Dang Xuong Hung, who served as the consul from 2008 to 2012, when he formally withdrew from the Vietnamese Communist Party, told Geneva station Leman Bleu on Sunday that he had applied for Swiss asylum last October.
"The Berlin wall fell 25 years ago, but Vietnam is still under a communist regime," he said.
"The Vietnamese Communist Party persists with its aim to continue the dictatorship, to continue with a one-party regime."
Dang, who began working for the Vietnamese foreign ministry in 1983, blamed the one-party system for "the total crisis" Vietnam was experiencing in all areas.
"There is an economic crisis, a political crisis, and crisis in education, in health," he said, adding that he hoped his defection would prompt others to follow his lead.
The news came ahead of a review before the UN's top human rights body of Vietnam's rights record.
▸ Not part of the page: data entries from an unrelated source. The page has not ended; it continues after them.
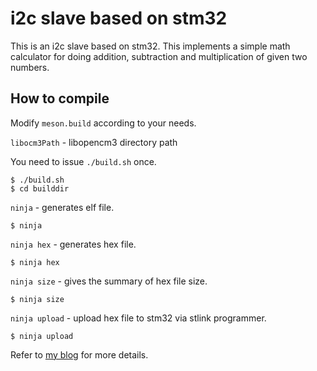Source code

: # i2c slave based on stm32
This is an i2c slave based on stm32. This implements a simple math calculator
for doing addition, subtraction and multiplication of given two numbers.

## How to compile

Modify `meson.build` according to your needs.

`libocm3Path` - libopencm3 directory path

You need to issue `./build.sh` once.
 ```shell
$ ./build.sh
$ cd builddir
```
`ninja` - generates elf file.
```shell
$ ninja
```

`ninja hex` - generates hex file.
```shell
$ ninja hex
```
`ninja size` - gives the summary of hex file size.
```shell
$ ninja size
```
`ninja upload` - upload hex file to stm32 via stlink programmer.
```shell
$ ninja upload
```

Refer to [my blog](http://amitesh-singh.github.io/stm32/2018/01/07/making-i2c-slave-using-stm32f103.html) for more details.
In a letter to the Vietnamese delegation attending the so-called Universal Periodic Review before the UN Human rights Council, Dang voiced empathy with diplomats who "care about Vietnam, but are shackled by invisible bonds".
He urged the delegation to openly admit to Vietnam's violations.
"Once we dare speak the truth, we won't have to waste time dishonestly concealing the facts," he wrote.
Rights groups meanwhile decried that an independent journalist and civil society advocate scheduled to speak on the sidelines of the UPR in Geneva this week had been blocked from leaving Vietnam.
"We are alarmed at the Hanoi government's attempts to silence Pham Chi Dung," Hillel Neuer, head of Geneva-based rights group UN Watch, said in a statement.
UN Watch and Vietnamese pro-democracy group Viet Tan had invited Pham, who publicly quit the Communist Party last December, to speak at a side event on Tuesday focused on Vietnam's responsibilities as a new member of the Human Rights Council.
Police had prevented him from boarding his flight in Saigon on Saturday, even though he held a valid Vietnamese passport and a Swiss visa, they said.
"Only authoritarian governments deny citizens their freedom of travel and right to free expression," Viet Tan spokesman Duy Hoang said.
The organisers said Pham's message would be conveyed at Tuesday's event even if he could not attend physically.